Dans la maison d’un moine bouddhiste d’un quartier cossu d’une banlieue de l’est parisien va se tenir, vendredi 30 novembre, la première prière pour des homosexuels musulmans. La salle de dix mètres carrés dans laquelle Ludovic-Mohamed Zahed, porteur de ce projet, s’installe deviendra la première mosquée ultra-progressiste d’Europe, un espace à la fois « gay-friendly » et féministe, où seront accueillis homosexuels, transgenres et transsexuels, et où les femmes seront encouragées à mener la prière.
Ce Franco-Algérien de 35 ans attend vingt musulmans. Mais le nombre de fidèles de cette mosquée atypique pourrait vite grimper, estime ce doctorant en anthropologie et psychologie. Son association, Homosexuels musulmans deFrance, aujourd’hui forte de 325 membres, a été créée en 2010 avec un petit groupe de six personnes, se souvient-il.
Le moine bouddhiste zen Federico Joko Procopio, homosexuel et militant des droits des lesbiennes, gays, bisexuels et transgenres, lui prête une pièce de son dojo par solidarité.
UN LIEU POUR SE SENTIR À L’AISE
Jusque-là, Ludovic-Mohamed Zahed priait chaque vendredi avec plusieurs milliers de fidèles dans la Grande Mosquée de Paris. Cet homosexuel musulman appréciait l’anonymat du lieu et le contenu, jamais politique, des prêches qui y étaient dispensés. Mais une telle combinaison est rare et, même dans la foule, certains individus, transsexuels en transition ou hommes efféminés notamment, sont « repérés tout de suite », dit-il. Il entend donc offrir un lieu à tous ceux qui pourraient ne pas se sentir à l’aise dans des lieux de culte traditionnels.

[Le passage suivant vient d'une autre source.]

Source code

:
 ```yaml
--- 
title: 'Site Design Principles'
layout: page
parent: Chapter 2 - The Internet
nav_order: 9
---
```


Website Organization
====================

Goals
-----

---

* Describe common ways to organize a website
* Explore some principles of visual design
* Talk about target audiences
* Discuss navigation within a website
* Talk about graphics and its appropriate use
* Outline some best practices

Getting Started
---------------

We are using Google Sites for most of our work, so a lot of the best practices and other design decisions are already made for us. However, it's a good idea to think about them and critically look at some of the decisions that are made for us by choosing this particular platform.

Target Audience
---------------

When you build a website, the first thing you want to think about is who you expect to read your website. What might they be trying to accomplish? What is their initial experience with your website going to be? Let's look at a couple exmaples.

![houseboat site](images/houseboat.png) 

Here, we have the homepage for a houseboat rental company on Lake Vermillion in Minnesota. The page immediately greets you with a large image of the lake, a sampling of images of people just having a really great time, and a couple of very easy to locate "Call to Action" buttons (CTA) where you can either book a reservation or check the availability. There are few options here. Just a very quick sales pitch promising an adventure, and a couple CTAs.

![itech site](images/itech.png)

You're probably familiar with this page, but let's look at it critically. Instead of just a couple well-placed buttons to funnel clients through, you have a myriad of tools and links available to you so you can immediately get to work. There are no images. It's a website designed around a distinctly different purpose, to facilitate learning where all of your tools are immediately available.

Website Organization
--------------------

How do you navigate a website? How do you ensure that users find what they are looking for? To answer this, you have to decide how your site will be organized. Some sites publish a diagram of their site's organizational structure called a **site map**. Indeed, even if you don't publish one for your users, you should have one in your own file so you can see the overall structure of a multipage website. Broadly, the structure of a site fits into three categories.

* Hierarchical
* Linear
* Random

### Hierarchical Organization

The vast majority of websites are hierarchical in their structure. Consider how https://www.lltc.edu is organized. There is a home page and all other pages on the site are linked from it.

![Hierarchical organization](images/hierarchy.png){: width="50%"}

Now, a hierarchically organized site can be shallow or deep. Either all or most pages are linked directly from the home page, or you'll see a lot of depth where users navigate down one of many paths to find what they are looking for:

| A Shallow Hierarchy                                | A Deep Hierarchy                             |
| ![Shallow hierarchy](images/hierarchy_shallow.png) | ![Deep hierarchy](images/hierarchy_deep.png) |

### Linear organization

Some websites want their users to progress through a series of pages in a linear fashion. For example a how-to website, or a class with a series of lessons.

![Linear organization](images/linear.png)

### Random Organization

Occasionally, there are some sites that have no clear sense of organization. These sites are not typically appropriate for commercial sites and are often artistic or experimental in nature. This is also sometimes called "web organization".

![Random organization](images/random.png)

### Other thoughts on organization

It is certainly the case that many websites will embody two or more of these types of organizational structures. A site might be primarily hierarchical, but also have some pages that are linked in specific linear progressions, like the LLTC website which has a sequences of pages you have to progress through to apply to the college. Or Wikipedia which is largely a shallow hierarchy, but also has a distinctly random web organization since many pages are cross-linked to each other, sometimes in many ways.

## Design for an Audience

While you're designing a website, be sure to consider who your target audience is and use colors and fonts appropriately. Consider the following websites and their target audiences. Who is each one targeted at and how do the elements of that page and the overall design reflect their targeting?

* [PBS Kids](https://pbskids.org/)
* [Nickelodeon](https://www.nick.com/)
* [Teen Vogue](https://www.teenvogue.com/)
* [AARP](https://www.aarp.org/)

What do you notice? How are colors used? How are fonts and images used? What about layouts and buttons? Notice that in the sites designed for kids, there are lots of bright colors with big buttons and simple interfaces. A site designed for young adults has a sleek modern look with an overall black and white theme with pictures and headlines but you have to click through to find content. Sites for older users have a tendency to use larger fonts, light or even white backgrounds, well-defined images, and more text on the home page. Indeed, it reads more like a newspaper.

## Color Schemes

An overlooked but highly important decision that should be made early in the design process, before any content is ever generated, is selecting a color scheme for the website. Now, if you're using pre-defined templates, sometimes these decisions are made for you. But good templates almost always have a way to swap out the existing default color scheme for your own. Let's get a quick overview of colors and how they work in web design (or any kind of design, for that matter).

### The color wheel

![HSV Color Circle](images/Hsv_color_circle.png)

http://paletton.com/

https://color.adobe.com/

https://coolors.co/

Marié à un Sud-Africain depuis 2010, Zahed déclare : « Les musulmans ne doivent pas se sentir honteux. L’homosexualité n’est condamnée nulle part, ni dans le Coran ni dans la sunna. Si le prophète Mahomet était vivant, il marierait des couples d’homosexuels. » Il rêve d’un islam « apaisé, réformé, inclusif », qui accepterait le blasphème car « la pensée critique est essentielle pour ledéveloppement spirituel ».
« UNE ABERRATION »
Cette initiative n’a reçu le soutien d’aucune institution musulmane, de nombreux imams et personnalités de l’islam de France y voyant un projet contraire à la religion. « Il y a des musulmans homosexuels, ça existe, mais ouvrir une mosquée, c’est une aberration, parce que la religion, c’est pas ça », estime Abdallah Zekri, président de l’Observatoire des actes islamophobes, sous l’autorité du Conseil français du culte musulman (CFCM).
« Nous ne culpabilisons pas les homosexuels, mais nous ne pouvons pas donnerune place à cette pratique au point qu’elle devienne un aspect de la société », renchérit Dalil Boubakeur, recteur de la Grande Mosquée de Paris. Pour lui, cette mosquée ne saurait être reconnue. « C’est quelque chose d’extracommunautaire », dit-il.
UNE PREMIÈRE EN EUROPE
Des mosquées dites « inclusives » existent déjà en Afrique du Sud, aux Etats-Unis et au Canada, mais celle de Paris est une première en Europe. L’association Les musulmans pour les valeurs progressistes, lancée en 2007 aux Etats-Unis, a recensé une dizaine de lieux de culte similaires en Amérique du Nord.
« Le but de ces musulmans qui se désignent progressistes n’est pas de s’en tenir à la seule ‘défense’ d’une minorité sexuelle dans le cadre d’une interprétation de l’islam qu’ils jugent intolérante et obsolète à partir de leur expérience discriminée », explique Florence Bergeaud-Blackler, chercheur associée à l’Institut de recherches et d’études sur le monde arabe et musulman. « Ils veulent réformer,promouvoir un islam inclusif de valeurs progressistes », ajoute-t-elle.